Le origini. Per l'anagrafe Marco Riccioni, 26enne pilone della nazione italiana, è nato a Pescara, ma lui è in tutto e per tutto teramano. Si avvicina sorridente. Nella breve intervista al Centro racconterà di essere «fidanzatissimo e fedelissimo. Lei è di Milano». È una notizia che non farà felici le fans. «Se Teramo è la mia prima casa, L'Aquila è la seconda», racconta il pilone dell’Italia. «In questo stesso stadio ho giocato una semifinale del campionato under 16, quando giocavo nelle file della Polisportiva L'Aquila rugby». "Erano i tempi di «Zappò, (Maurizio Zaffiri, terza ala dell'Aquila rugby - ndr) e io venivo qui a vedere giocare L'Aquila rugby 1936».
Il volo. Dopo L'Aquila, Riccioni ha letteralmente preso il volo. Prima Roma e poi Calvisano. Persa la prima finale scudetto, ha conquistato il suo primo scudetto nel 2016. Poi Benetton, a Treviso, la prima convocazione in nazionale nel 2019, il passaggio in Inghilterra con i Saracens e una Premiership inglese nella stagione 2022-2023. Mentre racconta, si guarda intorno. «È bello tornare in questo stadio e in questa città. L'Aquila è sempre stata una piazza storica del rugby, e poi tornare in Abruzzo, e comunque in Italia, è sempre bello.
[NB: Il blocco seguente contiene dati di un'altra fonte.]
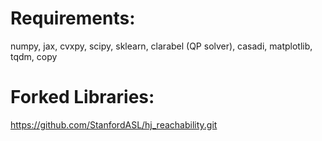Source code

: # Requirements:
numpy,
jax,
cvxpy,
scipy,
sklearn,
clarabel (QP solver),
casadi,
matplotlib,
tqdm,
copy

# Forked Libraries:
https://github.com/StanfordASL/hj_reachability.git
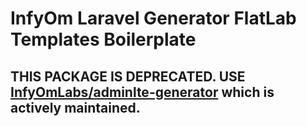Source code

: # InfyOm Laravel Generator FlatLab Templates Boilerplate

## THIS PACKAGE IS DEPRECATED. USE [InfyOmLabs/adminlte-generator](https://github.com/InfyOmLabs/adminlte-generator) which is actively maintained.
Basta guardare la montagna di gente che è qui per noi». La domanda è d'obbligo, la differenza tra il rugby d'oltre Manica e quello italiano. «La cultura», risponde. «Lì bambini giocano a rugby fin dalla scuola, e nessuno ha paura che si facciano male». «È normale che il calcio debba rimanere il primo sport in Italia. Ma noi ci stiamo provando, la Fir, la federazione italiana gioco rugby, sta cercando di avvicinare quanti più giovani al mondo del rugby».
Gli obiettivi. La carriera di Riccioni ha avuto una fase di rallentamento a causa di qualche infortunio. «Credo di aver pagato il conto con la sfortuna. Sono pronto e devo ringraziare l'allenatore Gonzalo Quesada che mi ha aggregato anche quando non ero al massimo della forma. Ho lavorato tanto per tornare a far parte di questo gruppo». L'Italia del rugby, quest'anno, ha ben figurato nel Torneo delle Sei Nazioni, la più importante rassegna rugbistica europea. Gli azzurri sono finalmente riusciti a lasciare il "cucchiaio di legno" al Galles. Del "cucchiaio di legno", viene infatti simbolicamente insignita la squadra che, al termine di una edizione di torneo, occupa l'ultimo posto in classifica. Al termine della breve intervista, per un ragazzo che vive in Inghilterra, c'è un'altra domanda d'obbligo. Cosa gli manca più dell'Italia. La risposta è scontata: «il cibo».